As the use of immune checkpoint inhibitors for several different malignancies becomes more mainstream, their side-effect profile raises new challenges. In 2011, the Food and Drug Administration approved the first checkpoint inhibitor for the treatment of advanced melanoma, and since then, checkpoint inhibitors have demonstrated efficacy in many other tumor types. Given the frequent use of immune checkpoint inhibitors in a wide range of cancers today, the diagnosis and management of their immune-mediated toxicities need special attention. One of the most common is immune-mediated colitis. Workup and management of immune-mediated colitis can be challenging and is the purpose of this review. KEY POINTS: Rate of immune mediated colitis differ from different kind of immune checkpoint inhibitor treatment.
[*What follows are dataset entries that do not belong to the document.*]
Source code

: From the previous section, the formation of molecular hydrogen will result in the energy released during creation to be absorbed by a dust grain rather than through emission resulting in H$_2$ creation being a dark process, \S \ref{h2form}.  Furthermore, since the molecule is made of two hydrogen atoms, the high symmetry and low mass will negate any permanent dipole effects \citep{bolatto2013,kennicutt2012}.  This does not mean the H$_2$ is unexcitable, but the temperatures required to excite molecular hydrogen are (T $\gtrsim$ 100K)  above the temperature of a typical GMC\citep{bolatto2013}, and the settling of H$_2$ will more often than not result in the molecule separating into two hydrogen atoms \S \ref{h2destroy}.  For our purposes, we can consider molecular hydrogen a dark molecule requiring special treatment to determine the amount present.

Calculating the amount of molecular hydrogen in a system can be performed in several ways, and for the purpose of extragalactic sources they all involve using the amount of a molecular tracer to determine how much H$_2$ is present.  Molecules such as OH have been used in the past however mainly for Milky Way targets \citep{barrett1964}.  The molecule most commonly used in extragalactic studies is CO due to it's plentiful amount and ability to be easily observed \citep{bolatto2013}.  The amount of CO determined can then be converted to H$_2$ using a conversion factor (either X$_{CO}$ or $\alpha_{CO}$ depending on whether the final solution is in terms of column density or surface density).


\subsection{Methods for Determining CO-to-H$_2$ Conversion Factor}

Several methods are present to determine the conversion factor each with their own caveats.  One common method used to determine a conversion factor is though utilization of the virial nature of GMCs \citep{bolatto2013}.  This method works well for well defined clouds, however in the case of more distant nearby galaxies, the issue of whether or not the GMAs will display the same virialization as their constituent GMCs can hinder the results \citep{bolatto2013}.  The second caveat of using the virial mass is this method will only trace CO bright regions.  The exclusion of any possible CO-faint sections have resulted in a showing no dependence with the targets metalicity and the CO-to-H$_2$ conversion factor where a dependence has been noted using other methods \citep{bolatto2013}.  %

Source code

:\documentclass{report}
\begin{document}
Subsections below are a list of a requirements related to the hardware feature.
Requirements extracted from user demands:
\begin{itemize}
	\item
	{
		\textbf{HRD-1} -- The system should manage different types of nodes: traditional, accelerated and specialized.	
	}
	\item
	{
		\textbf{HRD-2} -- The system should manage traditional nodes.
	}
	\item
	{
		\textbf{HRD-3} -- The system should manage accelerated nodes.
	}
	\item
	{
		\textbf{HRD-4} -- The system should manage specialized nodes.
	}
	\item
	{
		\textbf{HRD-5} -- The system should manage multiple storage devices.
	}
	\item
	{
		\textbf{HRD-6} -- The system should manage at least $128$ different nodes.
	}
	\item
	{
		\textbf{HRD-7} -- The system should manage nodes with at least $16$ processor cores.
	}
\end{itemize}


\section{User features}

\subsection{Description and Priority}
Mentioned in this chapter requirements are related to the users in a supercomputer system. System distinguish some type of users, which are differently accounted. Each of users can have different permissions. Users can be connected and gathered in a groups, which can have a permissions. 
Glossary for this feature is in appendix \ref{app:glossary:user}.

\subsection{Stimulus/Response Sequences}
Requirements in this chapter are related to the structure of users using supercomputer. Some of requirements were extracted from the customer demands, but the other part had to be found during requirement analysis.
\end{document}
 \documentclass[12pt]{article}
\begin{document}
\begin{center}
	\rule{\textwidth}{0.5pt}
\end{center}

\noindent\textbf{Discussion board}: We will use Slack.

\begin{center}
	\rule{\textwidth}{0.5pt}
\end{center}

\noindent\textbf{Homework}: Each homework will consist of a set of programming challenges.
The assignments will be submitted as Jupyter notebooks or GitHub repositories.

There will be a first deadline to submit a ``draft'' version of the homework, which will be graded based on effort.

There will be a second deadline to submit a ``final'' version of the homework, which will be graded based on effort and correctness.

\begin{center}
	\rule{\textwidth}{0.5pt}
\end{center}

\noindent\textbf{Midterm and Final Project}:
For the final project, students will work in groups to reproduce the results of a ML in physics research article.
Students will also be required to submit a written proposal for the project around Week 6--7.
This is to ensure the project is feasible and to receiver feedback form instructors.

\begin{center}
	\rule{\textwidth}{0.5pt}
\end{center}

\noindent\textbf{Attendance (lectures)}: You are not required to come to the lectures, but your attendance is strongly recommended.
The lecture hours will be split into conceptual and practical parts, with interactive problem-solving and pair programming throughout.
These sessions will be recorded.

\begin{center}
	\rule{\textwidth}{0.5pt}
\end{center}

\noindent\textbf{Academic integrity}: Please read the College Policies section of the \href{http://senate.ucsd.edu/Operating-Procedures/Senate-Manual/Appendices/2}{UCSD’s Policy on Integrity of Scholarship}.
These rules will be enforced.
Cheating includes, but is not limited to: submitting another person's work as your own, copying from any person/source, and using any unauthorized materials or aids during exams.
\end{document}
To work up immune-mediated colitis, tests to rule out infectious etiologies of diarrhea, colonoscopy and abdominal image will help to differentiate immune mediated colitis from colitis from other etiology. Patients with mild colitis can be managed with supportive therapies alone, but more severe cases may require immunomodulators such as steroid. Refractory cases may require tumor necrosis factor (TNF) inhibitors, such as infliximab in addition to steroid treatment.
- c
Interesting, thank you! We’ll be sending this to D’s gastroenterologist as well.